Friday Fictioneers: An item of little value

PHOTO PROMPT © Fatima Fakier Deria

Cora and Thomas posed to cut their wedding cake, blinking in the flash of cameras and good wishes.

Mother – proud in heather tweed and pill box hat – rushed forward once the cutting was done, levered off the top layer of cake, icing swags calving on the Axminster.

A box was ready, lined with crisp white tissue. ‘For the christening,’ said Mother, beaming.

Decades later, when clearing her great aunt’s house, Cora’s niece found a tier of greyed cake nestled in yellowed tissue.

It was tossed in the bin with other items of little value.

***

Written for Rochelle Wisoff-Field’s Friday Fictioneers.
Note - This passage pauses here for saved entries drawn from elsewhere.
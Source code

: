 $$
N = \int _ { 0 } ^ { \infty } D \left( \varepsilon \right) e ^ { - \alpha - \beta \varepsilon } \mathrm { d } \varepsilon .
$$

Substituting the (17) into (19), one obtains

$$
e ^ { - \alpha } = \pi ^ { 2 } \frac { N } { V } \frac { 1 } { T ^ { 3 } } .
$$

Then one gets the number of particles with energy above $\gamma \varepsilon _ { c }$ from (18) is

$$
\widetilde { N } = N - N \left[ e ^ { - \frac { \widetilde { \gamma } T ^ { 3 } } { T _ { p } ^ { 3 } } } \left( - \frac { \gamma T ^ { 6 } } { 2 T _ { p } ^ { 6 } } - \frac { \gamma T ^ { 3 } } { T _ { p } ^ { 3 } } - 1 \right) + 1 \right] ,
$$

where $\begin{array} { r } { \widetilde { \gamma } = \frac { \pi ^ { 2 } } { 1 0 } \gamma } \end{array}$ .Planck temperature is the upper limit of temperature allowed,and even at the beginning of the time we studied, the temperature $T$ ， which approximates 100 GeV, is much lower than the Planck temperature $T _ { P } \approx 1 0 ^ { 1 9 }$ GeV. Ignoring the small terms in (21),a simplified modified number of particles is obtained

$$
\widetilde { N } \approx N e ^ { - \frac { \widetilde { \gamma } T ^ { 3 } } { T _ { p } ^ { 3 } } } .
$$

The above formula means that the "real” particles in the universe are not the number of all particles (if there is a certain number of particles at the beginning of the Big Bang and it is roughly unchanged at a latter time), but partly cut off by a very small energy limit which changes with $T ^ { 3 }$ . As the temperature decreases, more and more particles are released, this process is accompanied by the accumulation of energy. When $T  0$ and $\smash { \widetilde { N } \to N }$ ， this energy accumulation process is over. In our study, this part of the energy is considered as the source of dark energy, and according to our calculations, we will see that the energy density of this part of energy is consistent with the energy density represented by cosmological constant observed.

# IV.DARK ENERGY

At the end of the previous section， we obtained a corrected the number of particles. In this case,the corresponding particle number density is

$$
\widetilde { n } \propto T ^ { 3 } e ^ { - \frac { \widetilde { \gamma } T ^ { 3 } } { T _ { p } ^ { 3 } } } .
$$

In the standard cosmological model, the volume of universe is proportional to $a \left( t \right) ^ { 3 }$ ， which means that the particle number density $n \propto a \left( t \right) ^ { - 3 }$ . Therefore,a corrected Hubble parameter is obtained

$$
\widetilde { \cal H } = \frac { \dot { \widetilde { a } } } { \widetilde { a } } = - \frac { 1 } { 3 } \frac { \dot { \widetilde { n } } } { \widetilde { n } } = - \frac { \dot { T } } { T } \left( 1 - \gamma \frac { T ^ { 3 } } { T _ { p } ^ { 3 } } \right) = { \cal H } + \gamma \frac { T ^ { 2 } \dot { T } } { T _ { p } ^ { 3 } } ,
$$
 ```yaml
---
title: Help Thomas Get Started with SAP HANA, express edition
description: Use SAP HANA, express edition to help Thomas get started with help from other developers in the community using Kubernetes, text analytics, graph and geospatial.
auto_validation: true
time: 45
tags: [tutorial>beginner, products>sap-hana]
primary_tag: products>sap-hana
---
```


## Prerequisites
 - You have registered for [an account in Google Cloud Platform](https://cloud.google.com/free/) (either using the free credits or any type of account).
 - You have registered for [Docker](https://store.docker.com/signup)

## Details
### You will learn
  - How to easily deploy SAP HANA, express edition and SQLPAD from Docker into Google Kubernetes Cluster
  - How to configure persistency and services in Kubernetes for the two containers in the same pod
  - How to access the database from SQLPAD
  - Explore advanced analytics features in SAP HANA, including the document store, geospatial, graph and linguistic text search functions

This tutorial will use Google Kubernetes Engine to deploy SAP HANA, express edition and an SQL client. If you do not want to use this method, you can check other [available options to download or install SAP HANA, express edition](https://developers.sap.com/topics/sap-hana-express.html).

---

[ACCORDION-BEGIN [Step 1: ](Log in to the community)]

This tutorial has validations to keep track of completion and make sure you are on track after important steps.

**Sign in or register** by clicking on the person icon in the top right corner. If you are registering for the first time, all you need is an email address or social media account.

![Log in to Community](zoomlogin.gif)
See here to join in the fun.

I couldn’t think of a story concerning plastic boxes, but the swagged curtains reminded me of white icing on a wedding cake, so that’s where I went.

Notes

Wedding Cake Tradition. Not sure if it still is, but it was once the tradition for couples to save the top tier of their wedding cake for their first child’s christening, see here.

Axminster is the name of the oldest surviving carpet manufacturers in the UK. When I was a kid, we could only dream of a real wool Axminster carpet. It was nylon all the way for us!